La preocupación y la obsesión nos crean y nos mantienen tal lio en la cabeza que es imposible resolver ningún problema.

Cada vez que nos apegamos así a alguien o a algo nos separamos de nosotros mismos. Perdemos el contacto con nosotros mismos. Hipotecamos nuestra capacidad para pensar, sentir o actuar, dejamos de ocuparnos de nosotros mismos.

Obsesionarnos por alguien o por algo es terrible. ¿ Has visto alguna vez a alguien obsesionado por otra persona, o por un problema?, no puede hablar de otra cosa o pensar en otra cosa que no sea el objeto de su obsesión, y si no es así, les hablas, y aunque parece que te escuchan, no te están oyendo, su mente mientras esta dando vueltas y más vueltas a lo mismo. Cualquier cosa que le digas la relacionará con el objeto de su obsesión, aunque en realidad no tenga nada que ver con él. Dicen las mismas cosas una y otra vez, unas veces cambiando ligeramente las palabras y otras con las mismas exactamente. Nada de lo que puedas decirle puede hacerle parar, y si lo hace será momentaneo. Se pararía si pudiera, pero no puede, al menos en ese momento de máxima intensidad de la obsesión. Su problema y su obsesión no solo le molesta, sino que lo controla. Así es la descripción de los momentos culmen de la obsesión, pero ésta puede pasar por distintas graduaciones.

Esa obsesión nos genera una tremenda cantidad de ansiedad, y nos lleva en muchas ocasiones a hacer cosas que nos hieren. Y esa ansiedad es la sustancia de la que se alimentan la preocupación y la obsesión. Es un miedo terrible el que sentimos. Se puede adherir a nuestra mente y la deja paralizada para todo lo que no sean sus propósitos, que son una repetición interminable de los mismos pensamientos inútiles. Esas obsesiones nos empujan a conductas controladoras de todo tipo. No podemos pensar en nada que no sea seguir pendientes de las personas, de las cosas, de los problemas, o intentando que se vayan. Es el material del que está hecha la codependencia.

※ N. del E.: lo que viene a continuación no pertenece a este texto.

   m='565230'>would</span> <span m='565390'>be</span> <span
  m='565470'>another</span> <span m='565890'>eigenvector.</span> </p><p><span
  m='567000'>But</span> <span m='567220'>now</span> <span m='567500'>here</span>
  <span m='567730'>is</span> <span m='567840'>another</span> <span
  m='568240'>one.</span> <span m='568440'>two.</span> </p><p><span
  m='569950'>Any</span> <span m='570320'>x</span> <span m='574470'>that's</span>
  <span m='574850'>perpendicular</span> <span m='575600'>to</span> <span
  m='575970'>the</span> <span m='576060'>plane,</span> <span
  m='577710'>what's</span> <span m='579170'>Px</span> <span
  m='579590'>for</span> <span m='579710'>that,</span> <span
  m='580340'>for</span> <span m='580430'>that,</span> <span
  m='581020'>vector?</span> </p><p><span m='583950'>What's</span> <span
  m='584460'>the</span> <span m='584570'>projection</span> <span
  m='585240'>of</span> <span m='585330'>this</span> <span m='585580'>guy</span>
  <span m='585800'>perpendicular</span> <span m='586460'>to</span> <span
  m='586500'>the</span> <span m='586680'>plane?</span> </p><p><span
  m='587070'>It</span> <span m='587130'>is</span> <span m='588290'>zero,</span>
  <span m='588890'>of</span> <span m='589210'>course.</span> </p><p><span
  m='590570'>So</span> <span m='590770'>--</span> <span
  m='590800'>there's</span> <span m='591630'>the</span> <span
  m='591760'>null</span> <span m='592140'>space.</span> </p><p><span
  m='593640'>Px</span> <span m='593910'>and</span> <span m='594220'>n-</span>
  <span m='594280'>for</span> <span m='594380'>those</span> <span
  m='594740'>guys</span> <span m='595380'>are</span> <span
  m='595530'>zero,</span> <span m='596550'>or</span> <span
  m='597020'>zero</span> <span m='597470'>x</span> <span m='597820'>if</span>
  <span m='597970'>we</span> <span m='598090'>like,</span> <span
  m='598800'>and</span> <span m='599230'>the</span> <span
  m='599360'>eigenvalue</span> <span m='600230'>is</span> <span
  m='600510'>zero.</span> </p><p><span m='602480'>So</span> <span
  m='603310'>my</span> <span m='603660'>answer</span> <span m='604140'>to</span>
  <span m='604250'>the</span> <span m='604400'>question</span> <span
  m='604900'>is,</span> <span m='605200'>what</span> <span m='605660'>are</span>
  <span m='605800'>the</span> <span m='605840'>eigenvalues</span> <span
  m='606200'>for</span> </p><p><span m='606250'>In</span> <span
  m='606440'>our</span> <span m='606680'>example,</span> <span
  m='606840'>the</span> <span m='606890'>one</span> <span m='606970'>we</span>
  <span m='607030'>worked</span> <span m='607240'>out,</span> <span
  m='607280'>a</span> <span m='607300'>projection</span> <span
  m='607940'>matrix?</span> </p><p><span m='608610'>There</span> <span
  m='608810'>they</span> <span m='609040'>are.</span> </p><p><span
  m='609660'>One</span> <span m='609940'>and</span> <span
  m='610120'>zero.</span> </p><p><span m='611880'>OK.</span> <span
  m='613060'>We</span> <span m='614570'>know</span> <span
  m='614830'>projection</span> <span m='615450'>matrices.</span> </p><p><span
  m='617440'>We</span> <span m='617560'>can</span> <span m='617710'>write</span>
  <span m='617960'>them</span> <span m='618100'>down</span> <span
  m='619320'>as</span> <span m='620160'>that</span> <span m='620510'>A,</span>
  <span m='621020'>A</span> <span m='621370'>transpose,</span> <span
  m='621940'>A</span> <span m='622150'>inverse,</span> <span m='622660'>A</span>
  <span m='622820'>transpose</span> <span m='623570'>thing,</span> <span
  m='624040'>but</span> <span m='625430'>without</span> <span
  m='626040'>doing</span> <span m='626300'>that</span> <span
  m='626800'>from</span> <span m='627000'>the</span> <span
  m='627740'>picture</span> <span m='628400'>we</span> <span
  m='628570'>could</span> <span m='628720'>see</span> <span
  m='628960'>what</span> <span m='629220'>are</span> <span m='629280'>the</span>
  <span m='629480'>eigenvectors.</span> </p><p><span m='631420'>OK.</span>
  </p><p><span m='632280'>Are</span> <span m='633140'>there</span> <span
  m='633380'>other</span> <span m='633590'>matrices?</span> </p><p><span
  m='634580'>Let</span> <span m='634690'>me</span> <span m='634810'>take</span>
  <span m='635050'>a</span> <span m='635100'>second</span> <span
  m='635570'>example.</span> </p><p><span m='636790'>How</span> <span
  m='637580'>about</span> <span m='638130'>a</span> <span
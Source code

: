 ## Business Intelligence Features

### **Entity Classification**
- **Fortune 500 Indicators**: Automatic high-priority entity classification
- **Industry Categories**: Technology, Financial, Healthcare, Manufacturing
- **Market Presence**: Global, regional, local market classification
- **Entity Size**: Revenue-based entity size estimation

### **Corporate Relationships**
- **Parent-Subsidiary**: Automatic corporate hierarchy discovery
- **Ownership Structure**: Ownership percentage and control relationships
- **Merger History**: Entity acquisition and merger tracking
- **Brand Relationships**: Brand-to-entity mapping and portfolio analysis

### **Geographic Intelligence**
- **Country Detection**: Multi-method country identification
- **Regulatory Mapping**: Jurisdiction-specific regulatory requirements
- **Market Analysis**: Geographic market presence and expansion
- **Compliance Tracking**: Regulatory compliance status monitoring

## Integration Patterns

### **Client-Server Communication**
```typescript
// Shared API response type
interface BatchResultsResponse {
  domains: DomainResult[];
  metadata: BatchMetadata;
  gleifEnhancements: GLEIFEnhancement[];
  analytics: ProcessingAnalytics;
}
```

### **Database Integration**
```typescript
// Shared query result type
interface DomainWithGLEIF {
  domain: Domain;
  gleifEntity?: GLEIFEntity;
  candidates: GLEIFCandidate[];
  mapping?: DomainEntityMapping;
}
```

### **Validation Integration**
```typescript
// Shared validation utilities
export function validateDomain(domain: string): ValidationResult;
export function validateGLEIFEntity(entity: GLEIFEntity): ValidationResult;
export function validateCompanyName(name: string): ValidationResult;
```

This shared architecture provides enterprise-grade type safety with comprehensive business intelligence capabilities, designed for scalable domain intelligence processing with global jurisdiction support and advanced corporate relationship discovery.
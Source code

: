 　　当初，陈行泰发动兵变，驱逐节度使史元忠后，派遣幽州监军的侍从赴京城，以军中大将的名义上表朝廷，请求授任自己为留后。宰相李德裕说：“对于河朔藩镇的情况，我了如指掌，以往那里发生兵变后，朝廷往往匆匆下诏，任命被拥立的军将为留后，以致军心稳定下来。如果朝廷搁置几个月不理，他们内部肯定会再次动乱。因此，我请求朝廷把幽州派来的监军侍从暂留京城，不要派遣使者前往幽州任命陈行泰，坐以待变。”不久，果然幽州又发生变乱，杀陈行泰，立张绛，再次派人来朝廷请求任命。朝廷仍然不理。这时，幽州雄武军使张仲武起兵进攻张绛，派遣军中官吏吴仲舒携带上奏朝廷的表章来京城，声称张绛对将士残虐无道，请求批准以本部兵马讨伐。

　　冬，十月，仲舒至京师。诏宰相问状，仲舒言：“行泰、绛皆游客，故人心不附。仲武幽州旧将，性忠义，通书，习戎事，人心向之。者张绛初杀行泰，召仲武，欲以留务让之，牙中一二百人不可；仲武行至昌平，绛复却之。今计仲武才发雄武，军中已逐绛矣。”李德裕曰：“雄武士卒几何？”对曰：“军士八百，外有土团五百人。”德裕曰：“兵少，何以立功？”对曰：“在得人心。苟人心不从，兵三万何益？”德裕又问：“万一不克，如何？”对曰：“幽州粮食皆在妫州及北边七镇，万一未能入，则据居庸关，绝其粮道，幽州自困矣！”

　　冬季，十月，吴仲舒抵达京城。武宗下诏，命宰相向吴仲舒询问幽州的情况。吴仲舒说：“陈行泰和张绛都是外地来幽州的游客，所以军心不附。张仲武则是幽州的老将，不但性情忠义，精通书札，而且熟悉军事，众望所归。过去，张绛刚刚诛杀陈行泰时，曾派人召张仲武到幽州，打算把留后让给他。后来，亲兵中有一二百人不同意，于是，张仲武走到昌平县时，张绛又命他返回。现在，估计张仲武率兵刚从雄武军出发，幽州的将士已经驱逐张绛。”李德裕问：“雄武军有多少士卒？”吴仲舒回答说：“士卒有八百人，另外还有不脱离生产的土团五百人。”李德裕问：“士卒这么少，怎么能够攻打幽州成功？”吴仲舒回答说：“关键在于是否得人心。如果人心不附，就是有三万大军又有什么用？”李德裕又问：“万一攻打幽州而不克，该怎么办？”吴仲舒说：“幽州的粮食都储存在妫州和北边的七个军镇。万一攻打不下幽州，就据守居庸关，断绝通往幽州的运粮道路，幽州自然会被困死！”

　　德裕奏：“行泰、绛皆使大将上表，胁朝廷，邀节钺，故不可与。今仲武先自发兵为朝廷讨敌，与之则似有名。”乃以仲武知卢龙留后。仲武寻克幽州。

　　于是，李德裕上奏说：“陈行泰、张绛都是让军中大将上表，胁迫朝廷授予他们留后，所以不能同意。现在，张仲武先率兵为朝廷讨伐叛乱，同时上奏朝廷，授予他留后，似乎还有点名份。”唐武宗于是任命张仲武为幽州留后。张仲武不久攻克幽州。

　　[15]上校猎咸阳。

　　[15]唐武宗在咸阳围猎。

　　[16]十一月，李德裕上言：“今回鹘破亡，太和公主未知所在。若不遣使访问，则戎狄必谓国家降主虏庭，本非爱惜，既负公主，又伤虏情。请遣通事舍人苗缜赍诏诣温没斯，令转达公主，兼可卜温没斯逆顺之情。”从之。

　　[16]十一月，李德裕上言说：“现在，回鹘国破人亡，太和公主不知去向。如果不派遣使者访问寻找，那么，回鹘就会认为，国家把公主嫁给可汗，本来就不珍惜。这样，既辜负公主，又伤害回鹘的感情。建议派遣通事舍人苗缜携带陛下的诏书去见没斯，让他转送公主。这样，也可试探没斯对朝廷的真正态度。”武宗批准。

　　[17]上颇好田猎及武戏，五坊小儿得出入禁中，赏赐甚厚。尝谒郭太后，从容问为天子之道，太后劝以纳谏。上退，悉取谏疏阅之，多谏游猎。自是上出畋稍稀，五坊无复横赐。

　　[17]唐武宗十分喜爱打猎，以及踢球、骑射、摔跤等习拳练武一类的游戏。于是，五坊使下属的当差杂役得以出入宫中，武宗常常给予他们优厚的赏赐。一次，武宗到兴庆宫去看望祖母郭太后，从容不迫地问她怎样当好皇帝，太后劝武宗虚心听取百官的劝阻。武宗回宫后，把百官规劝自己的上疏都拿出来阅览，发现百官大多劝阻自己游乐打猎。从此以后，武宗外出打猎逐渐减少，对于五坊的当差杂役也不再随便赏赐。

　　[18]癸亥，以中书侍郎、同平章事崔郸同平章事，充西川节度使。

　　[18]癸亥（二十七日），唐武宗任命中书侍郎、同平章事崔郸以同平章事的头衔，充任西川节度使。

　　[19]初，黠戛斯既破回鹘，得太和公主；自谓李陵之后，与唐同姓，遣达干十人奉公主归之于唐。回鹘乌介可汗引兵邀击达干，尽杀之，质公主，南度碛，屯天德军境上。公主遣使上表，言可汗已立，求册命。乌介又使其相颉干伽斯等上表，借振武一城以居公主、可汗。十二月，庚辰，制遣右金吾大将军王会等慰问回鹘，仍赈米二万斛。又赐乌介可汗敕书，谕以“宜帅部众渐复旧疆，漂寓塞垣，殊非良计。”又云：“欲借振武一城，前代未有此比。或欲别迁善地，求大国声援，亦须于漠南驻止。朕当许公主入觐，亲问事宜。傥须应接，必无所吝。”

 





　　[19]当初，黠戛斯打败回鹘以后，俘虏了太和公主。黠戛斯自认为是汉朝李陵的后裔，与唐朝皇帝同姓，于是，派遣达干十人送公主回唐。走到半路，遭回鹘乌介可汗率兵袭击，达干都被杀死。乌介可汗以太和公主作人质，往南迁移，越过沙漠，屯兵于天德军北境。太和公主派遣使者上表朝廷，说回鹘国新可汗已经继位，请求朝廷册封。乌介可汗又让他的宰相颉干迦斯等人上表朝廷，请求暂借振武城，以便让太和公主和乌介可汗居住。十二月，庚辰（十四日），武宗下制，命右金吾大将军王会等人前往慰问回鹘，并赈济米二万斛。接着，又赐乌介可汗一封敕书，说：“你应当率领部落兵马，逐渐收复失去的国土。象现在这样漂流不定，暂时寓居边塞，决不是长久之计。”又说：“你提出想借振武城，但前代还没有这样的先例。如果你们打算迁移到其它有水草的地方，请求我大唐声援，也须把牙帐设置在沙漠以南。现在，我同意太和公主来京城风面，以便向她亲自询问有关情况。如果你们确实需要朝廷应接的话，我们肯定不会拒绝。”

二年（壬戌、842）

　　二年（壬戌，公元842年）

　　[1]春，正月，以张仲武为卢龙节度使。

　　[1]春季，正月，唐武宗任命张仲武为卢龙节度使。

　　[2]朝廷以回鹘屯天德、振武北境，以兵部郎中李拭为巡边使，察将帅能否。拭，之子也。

Quizá has estado alguna vez obsesionado con alguien o con algo. Alguien dice o hace algo. Te viene un pensamiento a la mente, algo te recuerda o te conecta con algo, en tu consciencia entra un problema, un miedo, una idea, y a partir de ahí comienzas los diálogos mentales, esos que parecen no tener fin, vueltas y vueltas, una y otra vez, estas agotada, y tu mente parece querer seguir en un juego sin fin, todas las que hemos pasado por esto sabemos muy bien de qué se trata.

Nos agota nuestra energía, no sabemos ni lo que sentimos, y no sabemos lo que tenemos que hacer.

Seguro que muchos de nosotros hemos tenido una razón justificada que nos hizo aprender a reaccionar de ésta forma, pero lo que es también cierto es que esto nos hace mucho daño.

Son variadísimas las razones por las que los codependientes tendemos a apegarnos a los problemas y a los demás. No importa que la preocupación no solucione nada, no importa que esos problemas en muchas ocasiones no tengan solución, no importa que estemos tan obsesionados que ni siquiera podamos leer un libro, ver una película o salir a dar un paseo. No importa que nuestros pensamientos sean un torbellino a causa de lo que pudo decir o no dijo otra persona, o a causa de lo que hizo, o no hizo, o a causa de lo que nos pudiera conectar con un problema, no importa ni siquiera que ese problema sea o no real, no importa que lo que estemos haciendo no ayude a nadie, y además nos dañe a nosotros y a otros, nos aferramos a ello y parece que no podamos soltarlo.